My grandmother's Mexico was a ranch in California's Central Valley, where her Mexican parents and grandparents carved out a decent, if laborious, life when the land was Mexico's northern outpost. My introduction to the country as a child was a day trip across the border while visiting my uncle in El Paso, Texas; all I can remember is a horrifying bullfight that I am still trying to forget. Was that the real Mexico? Ten years later, I drove the length of the Baja peninsula on the newly completed Hwy. 1 and found dusty crossroads where hastily erected prefab buildings next to bodeguitas served as hotels -- and then La Paz, with its leafy tropical languor, beguiling malecón, and air-conditioned hotels. The real Mexico?
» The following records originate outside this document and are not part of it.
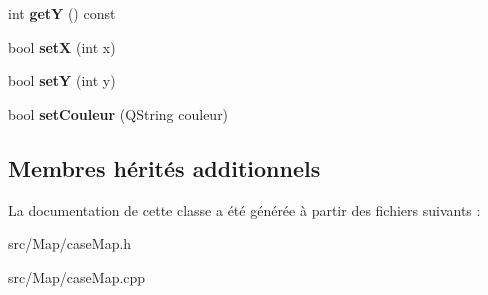 \begin{DoxyCompactItemize}
\item 
int {\bfseries getY} () const \hypertarget{class_case_map_a0a8910ab5161730d76e7d38cfd332ae1}{}\label{class_case_map_a0a8910ab5161730d76e7d38cfd332ae1}

\item 
bool {\bfseries setX} (int x)\hypertarget{class_case_map_a4b5ab60cc649cf779fca317e7701bab6}{}\label{class_case_map_a4b5ab60cc649cf779fca317e7701bab6}

\item 
bool {\bfseries setY} (int y)\hypertarget{class_case_map_a398a2dd2c220d42c8c0852b4c4b6bf4c}{}\label{class_case_map_a398a2dd2c220d42c8c0852b4c4b6bf4c}

\item 
bool {\bfseries set\+Couleur} (Q\+String couleur)\hypertarget{class_case_map_ab61c2e25a6ddcf59ddc57400caa31d48}{}\label{class_case_map_ab61c2e25a6ddcf59ddc57400caa31d48}

\end{DoxyCompactItemize}
\subsection*{Membres hérités additionnels}


La documentation de cette classe a été générée à partir des fichiers suivants \+:\begin{DoxyCompactItemize}
\item 
src/\+Map/case\+Map.\+h\item 
src/\+Map/case\+Map.\+cpp\end{DoxyCompactItemize}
The answer, of course, is all of the above, and more. But my "real Mexico" lies in the generosity of its people, which is extended liberally to visitors. I have been adopted by farm families who gave me tent space under their palapa in return for paying a meager sum to share their meals, ushered by an office worker to his family's home for siesta so that we could continue our conversation, and left gape-jawed while watching as a campesino scaled a 12m (40-ft.) palm to fell a coconut and hand it to me with a straw after I casually asked what he grows on his farm. I have been stopped by policemen and then escorted to my destination 32km (20 miles) away when I confessed that I was lost. The one constant within this mosaic of experiences is a warmth and compulsion to share, recognizing no regional or economic boundaries and defying hardship, corruption, and natural disaster.